Who do you think of when you hear the word “successful”? “I just really want people to remember that they’re capable of doing everything that the people they admire are doing. Maybe not everything, but—don’t be so impressed. I guess that’s where my head goes. . . . There’s no reason that you can’t have the things that the people you admire have. ‘Success’ sells this kind of ultimate destination when—even though I’ve accomplished something, and you [Tim] have accomplished something—I told you I was crying last night. It’s not like, ‘I’m done, I’ve arrived’ or anything like that.”
Advice to your 30-year-old self? “It doesn’t get any easier . . . the challenges are bigger with bigger things.”
“A good comedy operates the exact same way a good mystery operates. [Which is] the punchline is something that is right in front of your face the whole time and you never would have put your finger on it.”
“Any time I’m telling myself, ‘But I’m making so much money,’ that’s a warning sign that I’m doing the wrong thing.”

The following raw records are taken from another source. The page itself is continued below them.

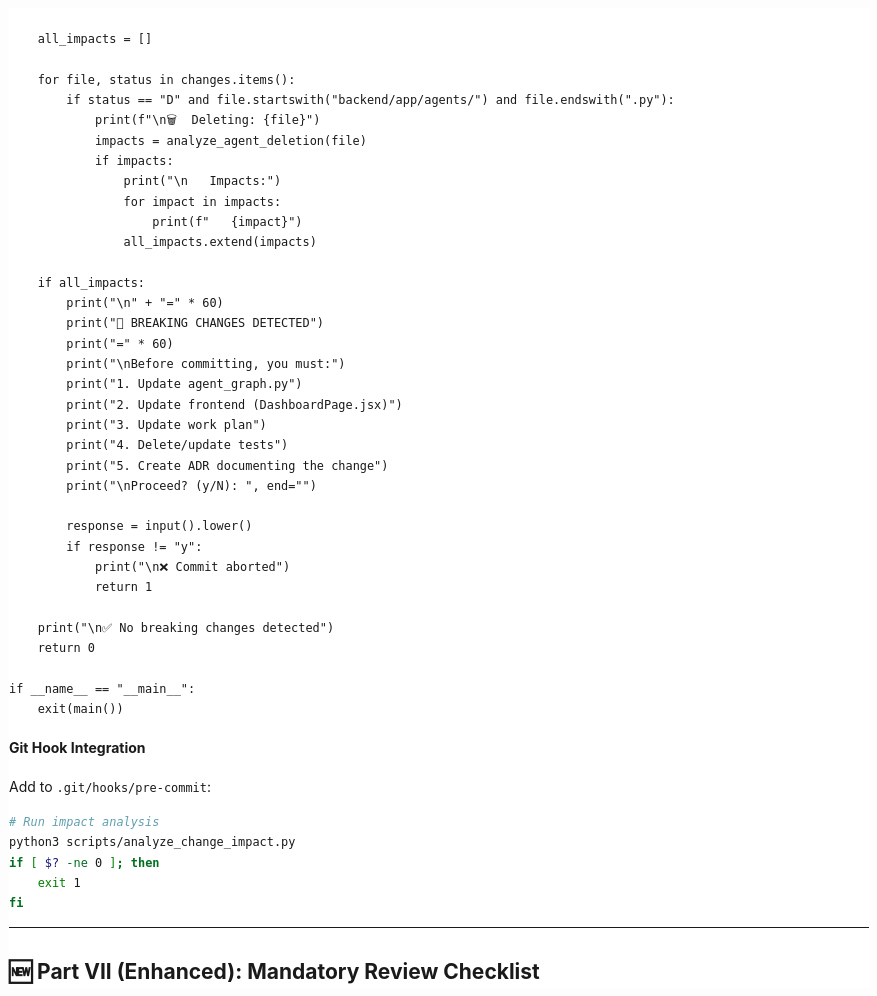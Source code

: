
 ```
    
    all_impacts = []
    
    for file, status in changes.items():
        if status == "D" and file.startswith("backend/app/agents/") and file.endswith(".py"):
            print(f"\n🗑️  Deleting: {file}")
            impacts = analyze_agent_deletion(file)
            if impacts:
                print("\n   Impacts:")
                for impact in impacts:
                    print(f"   {impact}")
                all_impacts.extend(impacts)
    
    if all_impacts:
        print("\n" + "=" * 60)
        print("🚨 BREAKING CHANGES DETECTED")
        print("=" * 60)
        print("\nBefore committing, you must:")
        print("1. Update agent_graph.py")
        print("2. Update frontend (DashboardPage.jsx)")
        print("3. Update work plan")
        print("4. Delete/update tests")
        print("5. Create ADR documenting the change")
        print("\nProceed? (y/N): ", end="")
        
        response = input().lower()
        if response != "y":
            print("\n❌ Commit aborted")
            return 1
    
    print("\n✅ No breaking changes detected")
    return 0

if __name__ == "__main__":
    exit(main())
```

#### Git Hook Integration

Add to `.git/hooks/pre-commit`:

```bash
# Run impact analysis
python3 scripts/analyze_change_impact.py
if [ $? -ne 0 ]; then
    exit 1
fi
```

---

## 🆕 Part VII (Enhanced): Mandatory Review Checklist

Money can always be regenerated. Time and reputation cannot.
When possible, always give the money to charity, as it allows you to interact with people well above your pay grade.
Get the Long-Term goal on the Calendar Before the Short-Term Pain Hits
Make commitments in a high-energy state so that you can’t back out when you’re in a low-energy state.
For Steve, comedy was a by-product of authenticity. This is the difference between a kid who knows he’s cute and one who doesn’t (the one who knows he’s cute isn’t cute).
“To me, everything is idea and execution and, if you separate idea and execution, you don’t put too much pressure on either of them.”
“I consider being in a good mood the most important part of my creative process.”